Task objective: Lines in the entries below where the word "extraction" shows up should each be copied.

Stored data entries
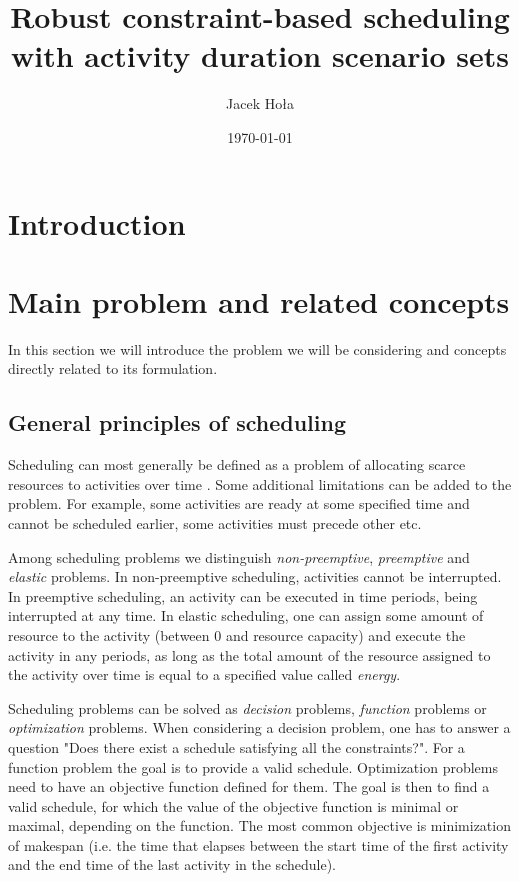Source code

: \documentclass{article}
\theoremstyle{definition}
\begin{document}
 

\title{Robust constraint-based scheduling with activity duration scenario sets}
\author{Jacek Hoła}
\date{\today}
\maketitle
\newpage

\tableofcontents
\newpage

\section{Introduction}

\section{Main problem and related concepts}
In this section we will introduce the problem we will be considering and concepts directly related to its formulation.


\subsection{General principles of scheduling}
Scheduling can most generally be defined as a problem of allocating scarce resources to activities over time \cite{Baker:Introduction}. 
Some additional limitations can be added to the problem. For example, some activities are ready at some specified time and cannot be scheduled earlier, some activities must precede other etc.

Among scheduling problems we distinguish \textit{non-preemptive}, \textit{preemptive} and \textit{elastic} problems. In non-preemptive scheduling, activities cannot be interrupted. In preemptive scheduling, an activity can be executed in time periods, being interrupted at any time. In elastic scheduling, one can assign some amount of resource to the activity (between 0 and resource capacity) and execute the activity in any periods, as long as the total amount of the resource assigned to the activity over time is equal to a specified value called \textit{energy}.

Scheduling problems can be solved as \textit{decision} problems, \textit{function} problems or \textit{optimization} problems. When considering a decision problem, one has to answer a question "Does there exist a schedule satisfying all the constraints?". For a function problem the goal is to provide a valid schedule. Optimization problems need to have an objective function defined for them. The goal is then to find a valid schedule, for which the value of the objective function is minimal or maximal, depending on the function. The most common objective is minimization of makespan (i.e. the time that elapses between the start time of the first activity and the end time of the last activity in the schedule).
\end{document}
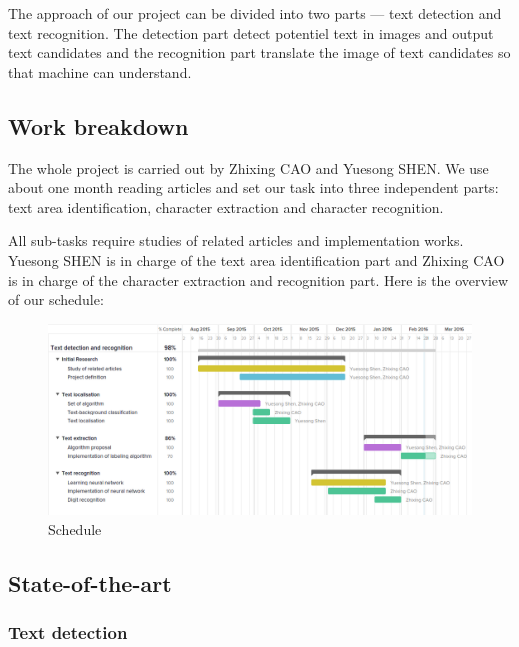 \documentclass[paper=a4, french, 11pt]{scrartcl}
\begin{document}
The approach of our project can be divided into two parts --- text detection and text recognition. The detection part detect potentiel text in images and output text candidates and the recognition part translate the image of text candidates so that machine can understand.

\subsection{Work breakdown} \mbox{} \vspace{-0.5cm}

The whole project is carried out by Zhixing CAO and Yuesong SHEN. We use about one month reading articles and set our task into three independent parts: text area identification, character extraction and character recognition.

All sub-tasks require studies of related articles and implementation works. Yuesong SHEN is in charge of the text area identification part and Zhixing CAO is in charge of the character extraction and recognition part. Here is the overview of our schedule:

\begin{figure}[h]
\begin{center}
   \includegraphics[width=0.95\linewidth]{breakdowns.png}
\end{center}
\caption{Schedule}
\label{fig:schedule}
\end{figure}

\subsection{State-of-the-art} \mbox{} \vspace{-0.5cm}

\subsubsection{Text detection} \mbox{} \vspace{-0.5cm}
\end{document}
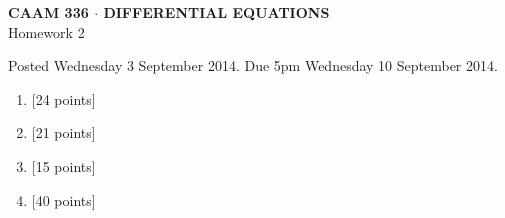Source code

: \documentclass[10pt]{article}
\begin{document}
\vspace*{-5em}
\begin{center}
\large \textsf{\textbf{CAAM 336 $\cdot$ DIFFERENTIAL EQUATIONS}\\[0.5em]
Homework 2 }
\end{center}

Posted Wednesday 3 September 2014. Due 5pm Wednesday 10 September 2014.

\begin{enumerate}\addtocounter{enumi}{0}

\item {[24 points]}  

\item {[21 points]}  

\item {[15 points]}  

\item {[40 points]}  


\end{enumerate}
\end{document}
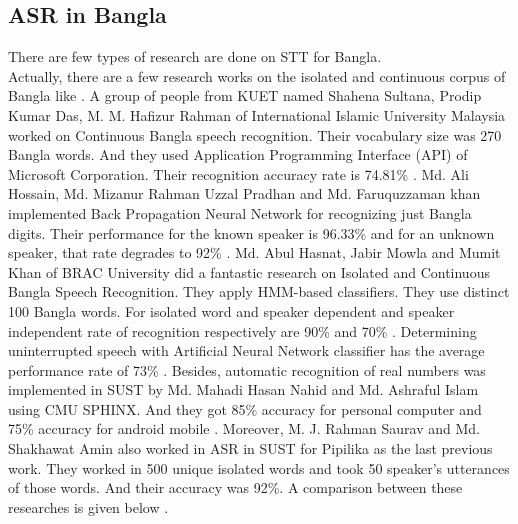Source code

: \documentclass{standalone}
\begin{document}
\subsection{ASR in Bangla}
There are few types of research are done on STT for Bangla.
\\
Actually, there are a few research works on the isolated and continuous corpus of Bangla like \cite{das2011bengali, sultana2012bangla, shrishrimal2012indian, rahman2003continuous, huang2014historical, sinha2014speech, islam2009research, hasnat2007isolated, lee1988automatic, karim2002recognition, juang2005automatic}.
A group of people from KUET named Shahena Sultana, Prodip Kumar Das, M. M. Hafizur Rahman of International Islamic University Malaysia worked on Continuous Bangla speech recognition. Their vocabulary size was 270 Bangla words. And they used Application Programming Interface (API) of Microsoft Corporation. Their recognition accuracy rate is 74.81\% \cite{sultana2012bangla}. Md. Ali Hossain, Md. Mizanur Rahman Uzzal Pradhan and Md. Faruquzzaman khan implemented Back Propagation Neural Network for recognizing just Bangla digits. Their performance for the known speaker is 96.33\% and for an unknown speaker, that rate degrades to 92\% \cite{hossain2013implementation}. Md. Abul Hasnat, Jabir Mowla and Mumit Khan of BRAC University did a fantastic research on Isolated and Continuous Bangla Speech Recognition. They apply  HMM-based classifiers. They use distinct 100 Bangla words. For isolated word and speaker dependent and speaker independent rate of recognition respectively are 90\% and 70\% \cite{hasnat2007isolated}. Determining uninterrupted speech with Artificial Neural Network classifier has the average performance rate of 73\% \cite{rahman2003continuous}. Besides, automatic recognition of real numbers was implemented in SUST by Md. Mahadi
Hasan Nahid and Md. Ashraful Islam using CMU SPHINX. And they got 85\% accuracy for personal computer and 75\% accuracy for android mobile \cite{nahid2016noble}. Moreover, M. J. Rahman Saurav and Md. Shakhawat Amin also worked in ASR in SUST for Pipilika as the last previous work. They worked in 500 unique isolated words and took 50 speaker's utterances of those words. And their accuracy was 92\%.
A comparison between these researches is given below \cite{sultana2012bangla}\cite{hossain2013implementation}\cite{hasnat2007isolated}\cite{rahman2003continuous}\cite{nahid2016noble}.
\\
\\
\end{document}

Exercise answer:
The whole project is carried out by Zhixing CAO and Yuesong SHEN. We use about one month reading articles and set our task into three independent parts: text area identification, character extraction and character recognition.
All sub-tasks require studies of related articles and implementation works. Yuesong SHEN is in charge of the text area identification part and Zhixing CAO is in charge of the character extraction and recognition part. Here is the overview of our schedule:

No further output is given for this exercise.